C’est mercredi dernier qu’était inaugurée 375 ans au cœur de l’action! Le legs des communautés religieuses féminines de Montréal, une exposition temporaire qui aborde l’histoire collective sous un autre œil.

L’équipe de la Maison Saint-Gabriel, en cherchant un thème innovant pour raconter l’histoire de Montréal, a choisi de faire la lumière sur la contribution de ces femmes de foi depuis la fondation de Ville-Marie en 1645 jusqu’à aujourd’hui. Bien au-delà de l’aspect religieux, ces groupes de femmes ont contribué à l’essor de Montréal et ont marqué la société de diverses manières.

Marguerite Bourgeois, Jeanne Mance, Marguerite d’Youville, sans elles et toutes les femmes d’exception qui ont pris part concrètement à l’édification d’une nouvelle ville, Montréal ne serait sans doute pas telle qu’on la connaît aujourd’hui.

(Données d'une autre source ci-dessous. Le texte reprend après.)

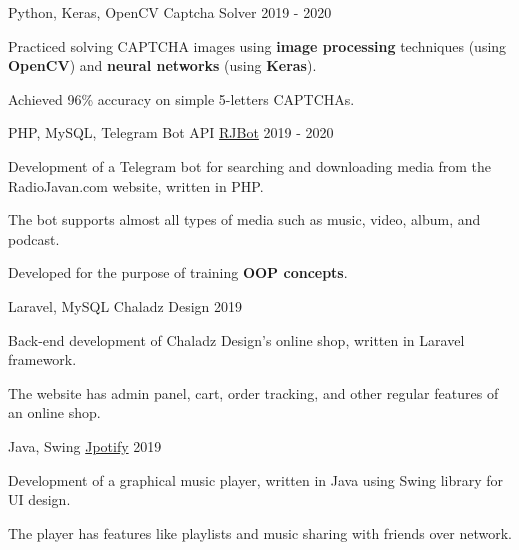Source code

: \begin{cventries}
  \cventry
    {Python, Keras, OpenCV} %
    {Captcha Solver} %
    {} %
    {2019 - 2020} %
    {
      \begin{cvitems} %
      	\item {Practiced solving CAPTCHA images using \textbf{image processing} techniques (using \textbf{OpenCV}) and \textbf{neural networks} (using \textbf{Keras}).}
      	\item {Achieved 96\% accuracy on simple 5-letters CAPTCHAs.}
      \end{cvitems}
    }

  \cventry
    {PHP, MySQL, Telegram Bot API} %
    {\href{https://github.com/radinshayanfar/RJBot}{RJBot}} %
    {} %
    {2019 - 2020} %
    {
      \begin{cvitems} %
        \item {Development of a Telegram bot for searching and downloading media from the RadioJavan.com website, written in PHP.}
		    \item {The bot supports almost all types of media such as music, video, album, and podcast.}
		    \item {Developed for the purpose of training \textbf{OOP concepts}.}
      \end{cvitems}
    }

  \cventry
    {Laravel, MySQL} %
    {Chaladz Design} %
    {} %
    {2019} %
    {
      \begin{cvitems} %
        \item {Back-end development of Chaladz Design's online shop, written in Laravel framework.} %
		\item {The website has admin panel, cart, order tracking, and other regular features of an online shop.}
      \end{cvitems}
    }

  \cventry
    {Java, Swing} %
    {\href{https://github.com/radinshayanfar/Jpotify}{Jpotify}} %
    {} %
    {2019} %
    {
      \begin{cvitems} %
        \item {Development of a graphical music player, written in Java using Swing library for UI design.}
		\item {The player has features like playlists and music sharing with friends over network.}
      \end{cvitems}
    }


\end{cventries}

Honorer les femmes d’action

Madeleine Juneau, la directrice générale du musée, trouvait important de rappeler que «la fondation de Montréal est aussi une histoire de femmes» et que l’établissement de la métropole n’est pas que l’œuvre de bâtisseurs, mais également celles de bâtisseuses. Au-delà des grandes festivités proposées dans le cadre du 375e anniversaire, elle jugeait qu’il était primordial de ne pas passer à côté de l’histoire collective et de témoigner de l’empreinte laissée par ces figures féminines marquantes partout à travers la ville. C’est ainsi que les différentes congrégations religieuses sont mises à l’honneur dans 375 ans au cœur de l’action!

Lors du lancement de l’exposition, le 31 mai 2017, Louise Beaudoin, présidente d’honneur, a évoqué la force et la détermination des femmes qui ont fait la Nouvelle-France. Et c’est non seulement à travers les religieuses des multiples congrégations présentes sur le territoire que Montréal a fleuri, mais également grâce aux Filles du Roy, aux femmes autochtones et aux femmes de vocation.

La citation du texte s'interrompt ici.